"In brightest day, in blackest night,
No evil shall escape my sight,
Let those who worship evil's might
Beware my power...Green Lantern's Light!"
Note: In the following joint Blu-ray review, both John and Will provide their opinions of the film, with John also writing up the Video, Audio, Extras, and Parting Shots.
The Film According to John:
When I was a kid in the Fifties I often confused the comic-book hero Green Lantern with the radio and movie-serial hero the Green Hornet. I guess superheroes in green all seemed alike to me, although I confess I liked the name "Green Hornet" a lot more than "Green Lantern." I mean, what kid wanted to be a Lantern when you could be a Hornet? So for me the Lantern was never as sexy a name as the Hornet, but the name of the superhero isn't the only thing the new, 2011, live-action "Green Lantern" movie has against it. When originally released to theaters, it had the misfortune to hit screens a few months after the live-action version of...you guessed it..."The Green Hornet," which must have confounded some moviegoers no end. That and the fact that neither film was very good resulted in their both failing to recoup at the box office anything near their production costs.
Anyway, the Green Lantern originated as a comic-book hero in 1940. Back then he was a guy named Alan Scott, created by artist Martin Nodell and writer Bill Finger. Scott was a young fellow who found a magic lantern that gave anyone who touched it a number of super powers. He used the Lantern to create a ring, which he could bring with him anywhere he went but which he had to reenergize every so often by touching it to the lantern. However, after the popularity of the Alan Scott character wore off and the comic-book industry more or less retired him, DC Comics reintroduced the idea of the Green Lantern in the 1950's in the person of Hal Jordan, the hero of the theatrical adventure Warner Bros. now give us on Blu-ray, DVD, and Ultraviolet digital copy.
The movie begins with another of those origin plots so common to superhero movies, where we learn how Hal Jordan becomes a Green Lantern. I actually enjoy these parts of superhero movies better than the stories that follow, which are often silly and contrived. However, in the case of "Green Lantern" the origin story goes on far too long, almost three-quarters of the movie, and makes one wish the team of screenwriters and director Martin Campbell ("The Mark of Zorro," "Casino Royale," "Edge of Darkness") had just gotten on with the action. But, alas, it was not to be.

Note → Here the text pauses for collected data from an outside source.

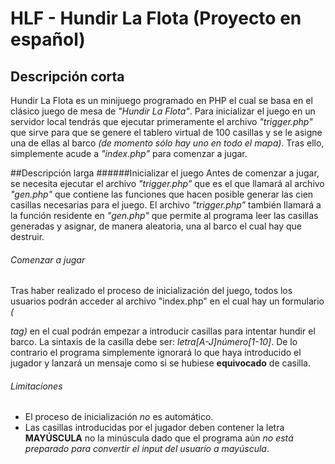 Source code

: # HLF - Hundir La Flota (Proyecto en español)

## Descripción corta
Hundir La Flota es un minijuego programado en PHP el cual se basa en el clásico juego de mesa de *"Hundir La Flota"*. Para inicializar el juego en un servidor local
tendrás que ejecutar primeramente el archivo *"trigger.php"* que sirve para que se genere el tablero virtual de 100 casillas y se le asigne una de ellas al
barco *(de momento sólo hay uno en todo el mapa)*. Tras ello, simplemente acude a *"index.php"* para comenzar a jugar.

##Descripción larga
######Inicializar el juego
Antes de comenzar a jugar, se necesita ejecutar el archivo *"trigger.php"* que es el que llamará al archivo *"gen.php"* que contiene las funciones que hacen posible generar
las cien casillas necesarias para el juego. El archivo *"trigger.php"* también llamará a la función residente en *"gen.php"* que permite al programa leer las casillas
generadas y asignar, de manera aleatoria, una al barco el cual hay que destruir.

###### Comenzar a jugar
Tras haber realizado el proceso de inicialización del juego, todos los usuarios podrán acceder al archivo "index.php" en el cual hay un formulario *(<form> tag)* en el
cual podrán empezar a introducir casillas para intentar hundir el barco. La sintaxis de la casilla debe ser: *letra[A-J]número[1-10]*. De lo contrario el programa
simplemente ignorará lo que haya introducido el jugador y lanzará un mensaje como si se hubiese **equivocado** de casilla.

###### Limitaciones
- El proceso de inicialización *no* es automático.
- Las casillas introducidas por el jugador deben contener la letra **MAYÚSCULA** no la minúscula dado que el programa aún *no está preparado para convertir el input
del usuario a mayúscula*. 
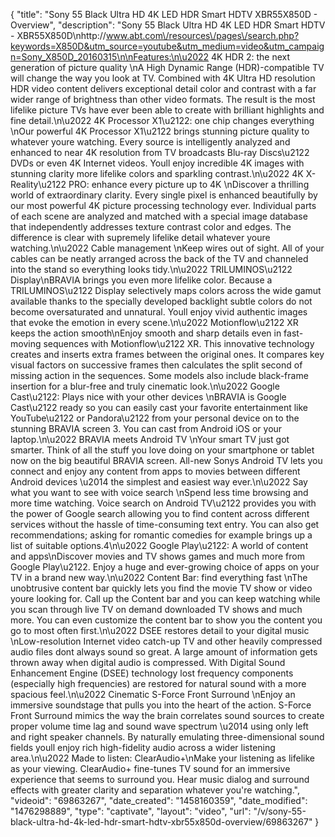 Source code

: {
    "title": "Sony 55 Black Ultra HD 4K LED HDR Smart HDTV XBR55X850D - Overview",
    "description": "Sony 55 Black Ultra HD 4K LED HDR Smart HDTV - XBR55X850D\nhttp:\/\/www.abt.com\/resources\/pages\/search.php?keywords=X850D&utm_source=youtube&utm_medium=video&utm_campaign=Sony_X850D_20160315\n\nFeatures:\n\u2022 4K HDR 2: the next generation of picture quality \nA High Dynamic Range (HDR)-compatible TV will change the way you look at TV. Combined with 4K Ultra HD resolution HDR video content delivers exceptional detail color and contrast with a far wider range of brightness than other video formats. The result is the most lifelike picture TVs have ever been able to create with brilliant highlights and fine detail.\n\u2022 4K Processor X1\u2122: one chip changes everything \nOur powerful 4K Processor X1\u2122 brings stunning picture quality to whatever youre watching. Every source is intelligently analyzed and enhanced to near 4K resolution from TV broadcasts Blu-ray Discs\u2122 DVDs or even 4K Internet videos. Youll enjoy incredible 4K images with stunning clarity more lifelike colors and sparkling contrast.\n\u2022 4K X-Reality\u2122 PRO: enhance every picture up to 4K \nDiscover a thrilling world of extraordinary clarity. Every single pixel is enhanced beautifully by our most powerful 4K picture processing technology ever. Individual parts of each scene are analyzed and matched with a special image database that independently addresses texture contrast color and edges. The difference is clear with supremely lifelike detail whatever youre watching.\n\u2022 Cable management \nKeep wires out of sight. All of your cables can be neatly arranged across the back of the TV and channeled into the stand so everything looks tidy.\n\u2022 TRILUMINOS\u2122 Display\nBRAVIA brings you even more lifelike color. Because a TRILUMINOS\u2122 Display selectively maps colors across the wide gamut available thanks to the specially developed backlight subtle colors do not become oversaturated and unnatural. Youll enjoy vivid authentic images that evoke the emotion in every scene.\n\u2022 Motionflow\u2122 XR keeps the action smooth\nEnjoy smooth and sharp details even in fast-moving sequences with Motionflow\u2122 XR. This innovative technology creates and inserts extra frames between the original ones. It compares key visual factors on successive frames then calculates the split second of missing action in the sequences. Some models also include black-frame insertion for a blur-free and truly cinematic look.\n\u2022 Google Cast\u2122: Plays nice with your other devices \nBRAVIA is Google Cast\u2122 ready so you can easily cast your favorite entertainment like YouTube\u2122 or Pandora\u2122 from your personal device on to the stunning BRAVIA screen 3. You can cast from Android iOS or your laptop.\n\u2022 BRAVIA meets Android TV \nYour smart TV just got smarter. Think of all the stuff you love doing on your smartphone or tablet now on the big beautiful BRAVIA screen. All-new Sonys Android TV lets you connect and enjoy any content from apps to movies between different Android devices \u2014 the simplest and easiest way ever.\n\u2022 Say what you want to see with voice search \nSpend less time browsing and more time watching. Voice search on Android TV\u2122 provides you with the power of Google search allowing you to find content across different services without the hassle of time-consuming text entry. You can also get recommendations; asking for romantic comedies for example brings up a list of suitable options.4\n\u2022 Google Play\u2122: A world of content and apps\nDiscover movies and TV shows games and much more from Google Play\u2122. Enjoy a huge and ever-growing choice of apps on your TV in a brand new way.\n\u2022 Content Bar: find everything fast \nThe unobtrusive content bar quickly lets you find the movie TV show or video youre looking for. Call up the Content bar and you can keep watching while you scan through live TV on demand downloaded TV shows and much more. You can even customize the content bar to show you the content you go to most often first.\n\u2022 DSEE restores detail to your digital music \nLow-resolution Internet video catch-up TV and other heavily compressed audio files dont always sound so great. A large amount of information gets thrown away when digital audio is compressed. With Digital Sound Enhancement Engine (DSEE) technology lost frequency components (especially high frequencies) are restored for natural sound with a more spacious feel.\n\u2022 Cinematic S-Force Front Surround \nEnjoy an immersive soundstage that pulls you into the heart of the action. S-Force Front Surround mimics the way the brain correlates sound sources to create proper volume time lag and sound wave spectrum \u2014 using only left and right speaker channels. By naturally emulating three-dimensional sound fields youll enjoy rich high-fidelity audio across a wider listening area.\n\u2022 Made to listen: ClearAudio+\nMake your listening as lifelike as your viewing. ClearAudio+ fine-tunes TV sound for an immersive experience that seems to surround you. Hear music dialog and surround effects with greater clarity and separation whatever you're watching.",
    "videoid": "69863267",
    "date_created": "1458160359",
    "date_modified": "1476298889",
    "type": "captivate",
    "layout": "video",
    "url": "\/v\/sony-55-black-ultra-hd-4k-led-hdr-smart-hdtv-xbr55x850d-overview\/69863267"
}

I'll let Will tell you more about the actual plot, while I just ramble for a while longer. Let's start with the movie's prologue, a spoken narration that seems to last about six hours, background exposition that begins to tire quickly. In it, the voice-over tells us that long ago a race of Immortals harnessed the most-powerful force in existence, the Emerald Energy of Willpower. These Immortals, these Guardians of the Universe, then built a headquarters on the planet Oa from which they could watch over everything in existence, assigning thousands of Green Lanterns, intergalactic peacekeepers wearing rings of power, to look after specific sectors of the universe. Fair enough, but do the math. If there are only a few thousand Green Lanterns to take care of the entire universe, it means each Lantern would have about a trillion planets to care for. Maybe those figures were all right in Hal Jordan's Sixties, before astronomers knew as much as they do today about the universe, but now even the youngest school kid knows differently. But, hey, it's a comic book. Who's looking for logic or science.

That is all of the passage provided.